L’ex calciatore senegalese del Capriate decise di smettere dopo le offese durante un torneo dilettantistico

di GIULIO MOLA -
23 gennaio 2024
"Gli insulti uccisero la mia passione. Ma continuo a non credere che l’Italia sia una nazione razzista"

"Gli insulti uccisero la mia passione. Ma continuo a non credere che l’Italia sia una nazione razzista"

Non posso credere che sia accaduto ancora, così come continuo a non pensare che l’Italia sia un paese razzista, questa è una nazione che vale molto di più. Ma quel che è successo a Udine nei confronti di Maignan è vergognoso". Non usa giri di parole Pape Dara Mbengue, 29 anni, originario del Senegal ma trapiantato in Italia (nella provincia di Bergamo) da quasi quattro lustri. Lui sa bene cosa possa suscitare un’offesa. Discriminazione e disprezzo li ha provati sulla sua pelle, anzi, a causa del colore della sua pelle. E proprio per aver ricevuto insulti razzisti ha lasciato il calcio. "Ho sempre sofferto il razzismo, che ho subìto sin dall’arrivo in Europa. E ho sempre dovuto subire le offese, pagando la mia differenza di carnagione - ricorda Dara, tifosissimo del Milan -. Ma il fatto più doloroso è avvenuto in un campo di calcio...".

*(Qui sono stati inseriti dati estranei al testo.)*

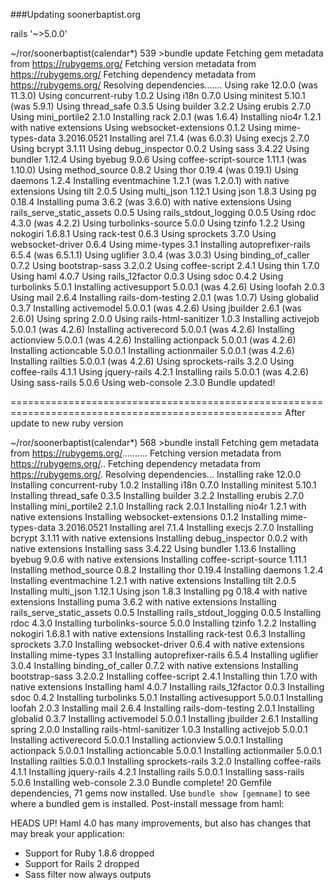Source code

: ###Updating soonerbaptist.org

rails '~>5.0.0'

~/ror/soonerbaptist(calendar*) 539 >bundle update
Fetching gem metadata from https://rubygems.org/
Fetching version metadata from https://rubygems.org/
Fetching dependency metadata from https://rubygems.org/
Resolving dependencies.......
Using rake 12.0.0 (was 11.3.0)
Using concurrent-ruby 1.0.2
Using i18n 0.7.0
Using minitest 5.10.1 (was 5.9.1)
Using thread_safe 0.3.5
Using builder 3.2.2
Using erubis 2.7.0
Using mini_portile2 2.1.0
Installing rack 2.0.1 (was 1.6.4)
Installing nio4r 1.2.1 with native extensions
Using websocket-extensions 0.1.2
Using mime-types-data 3.2016.0521
Installing arel 7.1.4 (was 6.0.3)
Using execjs 2.7.0
Using bcrypt 3.1.11
Using debug_inspector 0.0.2
Using sass 3.4.22
Using bundler 1.12.4
Using byebug 9.0.6
Using coffee-script-source 1.11.1 (was 1.10.0)
Using method_source 0.8.2
Using thor 0.19.4 (was 0.19.1)
Using daemons 1.2.4
Installing eventmachine 1.2.1 (was 1.2.0.1) with native extensions
Using tilt 2.0.5
Using multi_json 1.12.1
Using json 1.8.3
Using pg 0.18.4
Installing puma 3.6.2 (was 3.6.0) with native extensions
Using rails_serve_static_assets 0.0.5
Using rails_stdout_logging 0.0.5
Using rdoc 4.3.0 (was 4.2.2)
Using turbolinks-source 5.0.0
Using tzinfo 1.2.2
Using nokogiri 1.6.8.1
Using rack-test 0.6.3
Using sprockets 3.7.0
Using websocket-driver 0.6.4
Using mime-types 3.1
Installing autoprefixer-rails 6.5.4 (was 6.5.1.1)
Using uglifier 3.0.4 (was 3.0.3)
Using binding_of_caller 0.7.2
Using bootstrap-sass 3.2.0.2
Using coffee-script 2.4.1
Using thin 1.7.0
Using haml 4.0.7
Using rails_12factor 0.0.3
Using sdoc 0.4.2
Using turbolinks 5.0.1
Installing activesupport 5.0.0.1 (was 4.2.6)
Using loofah 2.0.3
Using mail 2.6.4
Installing rails-dom-testing 2.0.1 (was 1.0.7)
Using globalid 0.3.7
Installing activemodel 5.0.0.1 (was 4.2.6)
Using jbuilder 2.6.1 (was 2.6.0)
Using spring 2.0.0
Using rails-html-sanitizer 1.0.3
Installing activejob 5.0.0.1 (was 4.2.6)
Installing activerecord 5.0.0.1 (was 4.2.6)
Installing actionview 5.0.0.1 (was 4.2.6)
Installing actionpack 5.0.0.1 (was 4.2.6)
Installing actioncable 5.0.0.1
Installing actionmailer 5.0.0.1 (was 4.2.6)
Installing railties 5.0.0.1 (was 4.2.6)
Using sprockets-rails 3.2.0
Using coffee-rails 4.1.1
Using jquery-rails 4.2.1
Installing rails 5.0.0.1 (was 4.2.6)
Using sass-rails 5.0.6
Using web-console 2.3.0
Bundle updated!

=====================================================================================================
After update to new ruby version

~/ror/soonerbaptist(calendar*) 568 >bundle install
Fetching gem metadata from https://rubygems.org/..........
Fetching version metadata from https://rubygems.org/..
Fetching dependency metadata from https://rubygems.org/.
Resolving dependencies...
Installing rake 12.0.0
Installing concurrent-ruby 1.0.2
Installing i18n 0.7.0
Installing minitest 5.10.1
Installing thread_safe 0.3.5
Installing builder 3.2.2
Installing erubis 2.7.0
Installing mini_portile2 2.1.0
Installing rack 2.0.1
Installing nio4r 1.2.1 with native extensions
Installing websocket-extensions 0.1.2
Installing mime-types-data 3.2016.0521
Installing arel 7.1.4
Installing execjs 2.7.0
Installing bcrypt 3.1.11 with native extensions
Installing debug_inspector 0.0.2 with native extensions
Installing sass 3.4.22
Using bundler 1.13.6
Installing byebug 9.0.6 with native extensions
Installing coffee-script-source 1.11.1
Installing method_source 0.8.2
Installing thor 0.19.4
Installing daemons 1.2.4
Installing eventmachine 1.2.1 with native extensions
Installing tilt 2.0.5
Installing multi_json 1.12.1
Using json 1.8.3
Installing pg 0.18.4 with native extensions
Installing puma 3.6.2 with native extensions
Installing rails_serve_static_assets 0.0.5
Installing rails_stdout_logging 0.0.5
Installing rdoc 4.3.0
Installing turbolinks-source 5.0.0
Installing tzinfo 1.2.2
Installing nokogiri 1.6.8.1 with native extensions
Installing rack-test 0.6.3
Installing sprockets 3.7.0
Installing websocket-driver 0.6.4 with native extensions
Installing mime-types 3.1
Installing autoprefixer-rails 6.5.4
Installing uglifier 3.0.4
Installing binding_of_caller 0.7.2 with native extensions
Installing bootstrap-sass 3.2.0.2
Installing coffee-script 2.4.1
Installing thin 1.7.0 with native extensions
Installing haml 4.0.7
Installing rails_12factor 0.0.3
Installing sdoc 0.4.2
Installing turbolinks 5.0.1
Installing activesupport 5.0.0.1
Installing loofah 2.0.3
Installing mail 2.6.4
Installing rails-dom-testing 2.0.1
Installing globalid 0.3.7
Installing activemodel 5.0.0.1
Installing jbuilder 2.6.1
Installing spring 2.0.0
Installing rails-html-sanitizer 1.0.3
Installing activejob 5.0.0.1
Installing activerecord 5.0.0.1
Installing actionview 5.0.0.1
Installing actionpack 5.0.0.1
Installing actioncable 5.0.0.1
Installing actionmailer 5.0.0.1
Installing railties 5.0.0.1
Installing sprockets-rails 3.2.0
Installing coffee-rails 4.1.1
Installing jquery-rails 4.2.1
Installing rails 5.0.0.1
Installing sass-rails 5.0.6
Installing web-console 2.3.0
Bundle complete! 20 Gemfile dependencies, 71 gems now installed.
Use `bundle show [gemname]` to see where a bundled gem is installed.
Post-install message from haml:

HEADS UP! Haml 4.0 has many improvements, but also has changes that may break
your application:

* Support for Ruby 1.8.6 dropped
* Support for Rails 2 dropped
* Sass filter now always outputs <style> tags
* Data attributes are now hyphenated, not underscored
* html2haml utility moved to the html2haml gem
* Textile and Maruku filters moved to the haml-contrib gem

For more info see:

http://rubydoc.info/github/haml/haml/file/CHANGELOG.md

Passo indietro, autunno del 2019: "Giocavo nel Capriate, per me una seconda famiglia. Il calcio era un hobby, non un lavoro. Una domenica andammo in casa del Boltiere, prima in classifica. Ero in stato di grazia, da trequartista avevo già segnato 5 gol e fornito 4 assist dall’inizio del torneo. Dopo quaranta minuti uno degli avversari simulò un rigore nella nostra area ed io gli dissi di andare a “tuffarsi in piscina“. Il loro numero 10 mi rispose con una frase orribile: “Stai zitto negro di m... e torna al tuo paese“. Da quell’istante persi la ragione e in campo scoppiò il finimondo. Feci un fallo su un avversario, poi intervennero i dirigenti per calmarmi e trascinarmi negli spogliatoi anche perché dopo aver riconosciuto il giocatore che per primo mi aveva offeso anche io pronunciai frasi pesanti... Solo allora l’arbitro si accorse di tutto, però cacciò solo me. Assurdo che fossi solo io a pagare e per questo non volevo lasciare il campo... Ebbi una brutta reazione anche dopo".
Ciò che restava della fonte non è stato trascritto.